### THE INPUT
···
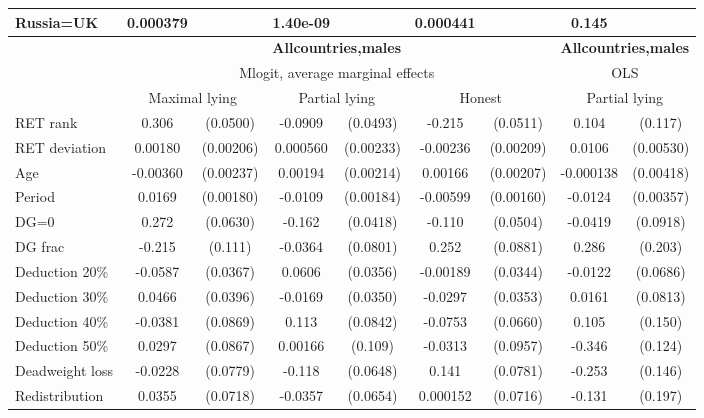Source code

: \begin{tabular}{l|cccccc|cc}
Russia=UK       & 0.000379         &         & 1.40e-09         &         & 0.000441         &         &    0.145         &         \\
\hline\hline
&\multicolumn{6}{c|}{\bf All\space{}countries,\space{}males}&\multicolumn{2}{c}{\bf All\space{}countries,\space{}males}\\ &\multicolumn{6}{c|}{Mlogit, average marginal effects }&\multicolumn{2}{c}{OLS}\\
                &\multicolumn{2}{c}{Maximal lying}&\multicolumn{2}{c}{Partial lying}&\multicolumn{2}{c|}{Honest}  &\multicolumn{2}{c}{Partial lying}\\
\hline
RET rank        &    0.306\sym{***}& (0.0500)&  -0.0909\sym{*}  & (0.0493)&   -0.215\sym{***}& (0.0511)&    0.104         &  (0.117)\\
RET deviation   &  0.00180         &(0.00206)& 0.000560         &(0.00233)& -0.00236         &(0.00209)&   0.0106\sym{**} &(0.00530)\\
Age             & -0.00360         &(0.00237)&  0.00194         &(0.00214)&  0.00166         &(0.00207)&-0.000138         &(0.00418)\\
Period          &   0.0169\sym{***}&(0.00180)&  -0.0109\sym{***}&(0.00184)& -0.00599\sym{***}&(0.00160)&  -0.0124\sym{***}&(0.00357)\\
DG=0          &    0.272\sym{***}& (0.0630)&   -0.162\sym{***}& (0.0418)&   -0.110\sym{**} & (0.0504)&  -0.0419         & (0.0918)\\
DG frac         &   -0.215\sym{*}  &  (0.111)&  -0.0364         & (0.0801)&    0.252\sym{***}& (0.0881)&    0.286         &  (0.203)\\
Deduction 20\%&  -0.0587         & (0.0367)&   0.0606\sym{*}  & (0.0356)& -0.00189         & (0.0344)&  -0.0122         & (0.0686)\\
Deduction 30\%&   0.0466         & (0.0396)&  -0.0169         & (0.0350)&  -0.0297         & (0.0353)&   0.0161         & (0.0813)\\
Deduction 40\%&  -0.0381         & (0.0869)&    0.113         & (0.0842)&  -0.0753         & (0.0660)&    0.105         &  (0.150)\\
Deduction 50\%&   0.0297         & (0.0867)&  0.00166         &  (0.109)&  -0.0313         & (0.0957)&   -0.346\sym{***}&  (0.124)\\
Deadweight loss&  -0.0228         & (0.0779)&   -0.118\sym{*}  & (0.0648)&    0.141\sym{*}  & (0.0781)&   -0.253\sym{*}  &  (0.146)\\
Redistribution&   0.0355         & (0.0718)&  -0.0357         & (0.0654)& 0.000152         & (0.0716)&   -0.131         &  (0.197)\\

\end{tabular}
···
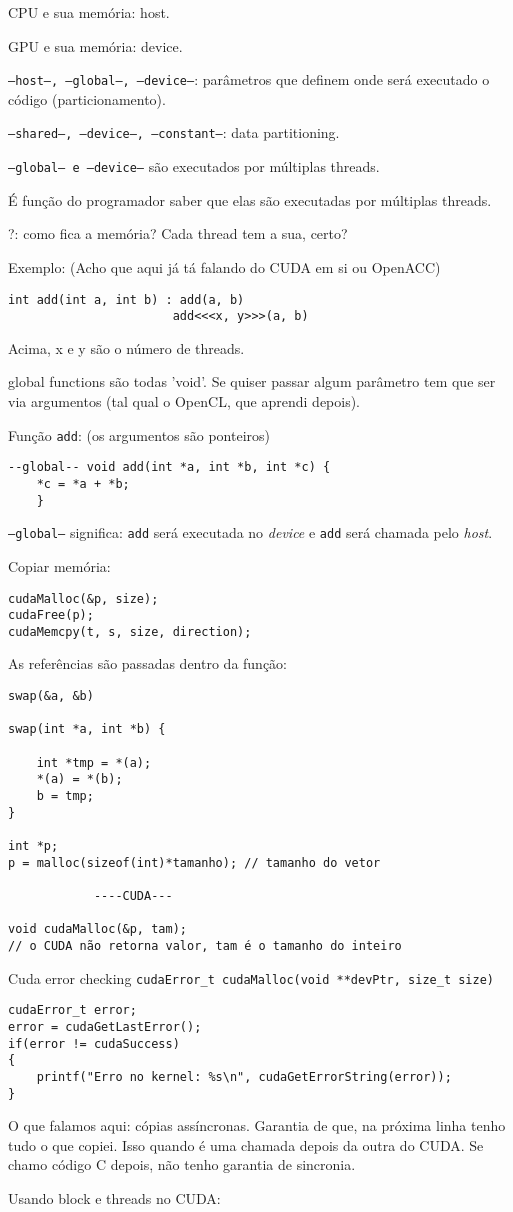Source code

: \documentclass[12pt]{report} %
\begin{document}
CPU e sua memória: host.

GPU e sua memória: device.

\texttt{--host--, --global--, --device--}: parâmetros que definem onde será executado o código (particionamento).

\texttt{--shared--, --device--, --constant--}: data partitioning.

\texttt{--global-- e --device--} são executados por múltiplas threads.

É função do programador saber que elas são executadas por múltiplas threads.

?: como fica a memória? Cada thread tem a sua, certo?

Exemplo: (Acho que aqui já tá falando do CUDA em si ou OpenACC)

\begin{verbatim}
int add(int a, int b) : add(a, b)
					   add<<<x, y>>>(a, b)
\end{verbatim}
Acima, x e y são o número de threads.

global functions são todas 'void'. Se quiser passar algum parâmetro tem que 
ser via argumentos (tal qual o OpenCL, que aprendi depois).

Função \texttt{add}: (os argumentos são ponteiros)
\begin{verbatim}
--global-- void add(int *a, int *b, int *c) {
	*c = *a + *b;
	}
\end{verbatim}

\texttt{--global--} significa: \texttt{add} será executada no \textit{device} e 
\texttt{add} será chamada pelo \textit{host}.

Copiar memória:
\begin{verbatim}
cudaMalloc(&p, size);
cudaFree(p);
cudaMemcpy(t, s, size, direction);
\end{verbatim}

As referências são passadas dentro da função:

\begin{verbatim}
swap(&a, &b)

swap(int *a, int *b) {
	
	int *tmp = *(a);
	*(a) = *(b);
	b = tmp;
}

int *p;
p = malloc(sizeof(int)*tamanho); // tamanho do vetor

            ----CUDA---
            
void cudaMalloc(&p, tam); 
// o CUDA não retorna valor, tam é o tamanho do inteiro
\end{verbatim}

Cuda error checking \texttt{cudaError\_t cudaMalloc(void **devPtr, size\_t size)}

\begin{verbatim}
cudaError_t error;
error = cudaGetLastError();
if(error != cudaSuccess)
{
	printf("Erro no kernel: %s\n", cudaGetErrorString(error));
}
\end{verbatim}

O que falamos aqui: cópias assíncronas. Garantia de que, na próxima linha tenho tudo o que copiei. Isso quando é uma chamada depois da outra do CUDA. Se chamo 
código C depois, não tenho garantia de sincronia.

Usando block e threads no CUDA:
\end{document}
···
### TRY IT
In the listing above, find the line with "argumentos são ponteiros)" and the line with "p = malloc(sizeof(int)*tamanho);", then print exactly those two lines and every line between them, and nothing more.

### OUTPUT FOR THIS TASK
Função \texttt{add}: (os argumentos são ponteiros)
\begin{verbatim}
--global-- void add(int *a, int *b, int *c) {
	*c = *a + *b;
	}
\end{verbatim}

\texttt{--global--} significa: \texttt{add} será executada no \textit{device} e 
\texttt{add} será chamada pelo \textit{host}.

Copiar memória:
\begin{verbatim}
cudaMalloc(&p, size);
cudaFree(p);
cudaMemcpy(t, s, size, direction);
\end{verbatim}

As referências são passadas dentro da função:

\begin{verbatim}
swap(&a, &b)

swap(int *a, int *b) {
	
	int *tmp = *(a);
	*(a) = *(b);
	b = tmp;
}

int *p;
p = malloc(sizeof(int)*tamanho); // tamanho do vetor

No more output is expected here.